The Australian designed and built advanced composite ‘top hat’ before it was put into place on the WW1 Australian submarine lying at the bottom of Turkey’s Sea of Marmara.

The submarine was the first to make its way through the Dardanelles’ minefields and forts as the ANZACs landed. Known today as the Silent ANZAC, it sits upright in 73 metres of water in the Sea of Marmara where it fell in battle on 30 April 1915.

In June this year, the submarine’s contents were viewed for the first time, when the hatch was opened by a multi-nation expert team led by the AE2 Commemorative Foundation.

The Foundation enlisted the support of Australian-based advanced composite manufacturer and composites specialist RPC Technologies to design and manufacture a ‘top hat’ in Glass Reinforced Plastic (GRP) to replicate the opened conning tower hatch and secure the sub’s contents.

John O’Brien, RPC’s Maritime Business Development Manager, coordinated the project. “The impressive strength-to-weight characteristics of composite materials made GRP a natural choice for the top hat.
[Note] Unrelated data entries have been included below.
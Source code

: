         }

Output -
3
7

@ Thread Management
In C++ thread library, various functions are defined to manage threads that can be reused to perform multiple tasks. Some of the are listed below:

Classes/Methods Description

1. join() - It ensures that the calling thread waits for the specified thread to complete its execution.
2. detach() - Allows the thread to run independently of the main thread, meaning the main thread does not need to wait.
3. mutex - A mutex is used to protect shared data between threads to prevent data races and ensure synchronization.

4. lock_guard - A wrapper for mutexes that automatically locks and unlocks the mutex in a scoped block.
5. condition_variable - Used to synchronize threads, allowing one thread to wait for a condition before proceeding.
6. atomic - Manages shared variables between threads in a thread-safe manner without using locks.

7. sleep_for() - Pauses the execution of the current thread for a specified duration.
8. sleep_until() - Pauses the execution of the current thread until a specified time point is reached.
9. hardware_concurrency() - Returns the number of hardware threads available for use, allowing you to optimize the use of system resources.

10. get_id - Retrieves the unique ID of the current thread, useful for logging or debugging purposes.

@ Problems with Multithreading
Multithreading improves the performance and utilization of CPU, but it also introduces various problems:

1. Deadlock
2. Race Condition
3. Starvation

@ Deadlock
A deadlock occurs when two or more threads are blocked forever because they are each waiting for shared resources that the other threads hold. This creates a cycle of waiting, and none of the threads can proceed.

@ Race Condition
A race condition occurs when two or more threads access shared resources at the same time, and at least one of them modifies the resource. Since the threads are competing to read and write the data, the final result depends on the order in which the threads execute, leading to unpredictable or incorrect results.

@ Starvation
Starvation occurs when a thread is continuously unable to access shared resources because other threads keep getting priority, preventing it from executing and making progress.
GRP also offered the lifelong corrosion resistance needed in an underwater environment as well the strength to properly secure the vessel from unauthorised entry,” said Mr O’Brien.

James Zegir, RPC’s Defence Technical Manager and designer of the top hat said: “Composite materials, like GRP, give us the ability to produce complex shapes to enable multiple components to be moulded into one part, which also helps to save on weight and reduce manufacturing costs”.

The Foundation said the project was an extraordinarily successful collaboration of experts, all volunteers, drawn from Australia, USA and Turkey, and acknowledged the generous support of RPC Technologies.

RPC’s Managing Director Tony Caristo said the company was fortunate to have some of the world’s leading composite engineers to draw upon when faced with such challenges.

The huge amount of footage obtained during the survey of the 100-year-old time capsule is being analysed by experts on the AE2CF team, the Australian National Maritime Museum and the Museum of Western Australia.